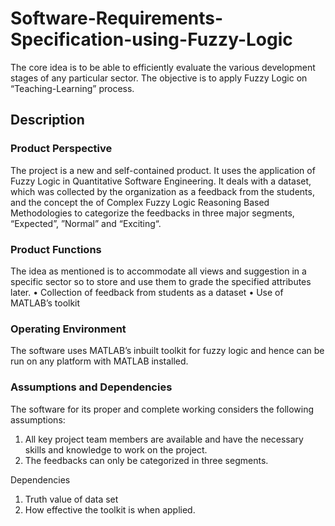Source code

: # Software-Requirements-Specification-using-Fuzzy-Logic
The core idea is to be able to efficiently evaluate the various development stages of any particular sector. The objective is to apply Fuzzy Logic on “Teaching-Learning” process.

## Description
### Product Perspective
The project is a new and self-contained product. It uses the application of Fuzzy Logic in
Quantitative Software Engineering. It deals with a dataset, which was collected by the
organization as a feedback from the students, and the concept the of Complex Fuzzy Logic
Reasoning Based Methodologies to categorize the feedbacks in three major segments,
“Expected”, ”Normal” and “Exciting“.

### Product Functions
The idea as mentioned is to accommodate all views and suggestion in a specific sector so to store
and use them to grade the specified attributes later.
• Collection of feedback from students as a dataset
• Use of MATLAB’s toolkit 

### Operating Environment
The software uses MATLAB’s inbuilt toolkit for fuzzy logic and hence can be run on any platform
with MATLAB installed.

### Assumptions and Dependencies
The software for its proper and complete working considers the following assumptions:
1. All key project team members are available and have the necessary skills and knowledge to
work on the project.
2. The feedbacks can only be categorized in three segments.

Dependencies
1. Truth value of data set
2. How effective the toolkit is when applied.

What to do → Retype each record exactly as it stands, but do not include the pictures.

Output →
Source code

: # Software-Requirements-Specification-using-Fuzzy-Logic
The core idea is to be able to efficiently evaluate the various development stages of any particular sector. The objective is to apply Fuzzy Logic on “Teaching-Learning” process.

## Description
### Product Perspective
The project is a new and self-contained product. It uses the application of Fuzzy Logic in
Quantitative Software Engineering. It deals with a dataset, which was collected by the
organization as a feedback from the students, and the concept the of Complex Fuzzy Logic
Reasoning Based Methodologies to categorize the feedbacks in three major segments,
“Expected”, ”Normal” and “Exciting“.

### Product Functions
The idea as mentioned is to accommodate all views and suggestion in a specific sector so to store
and use them to grade the specified attributes later.
• Collection of feedback from students as a dataset
• Use of MATLAB’s toolkit 

### Operating Environment
The software uses MATLAB’s inbuilt toolkit for fuzzy logic and hence can be run on any platform
with MATLAB installed.

### Assumptions and Dependencies
The software for its proper and complete working considers the following assumptions:
1. All key project team members are available and have the necessary skills and knowledge to
work on the project.
2. The feedbacks can only be categorized in three segments.

Dependencies
1. Truth value of data set
2. How effective the toolkit is when applied.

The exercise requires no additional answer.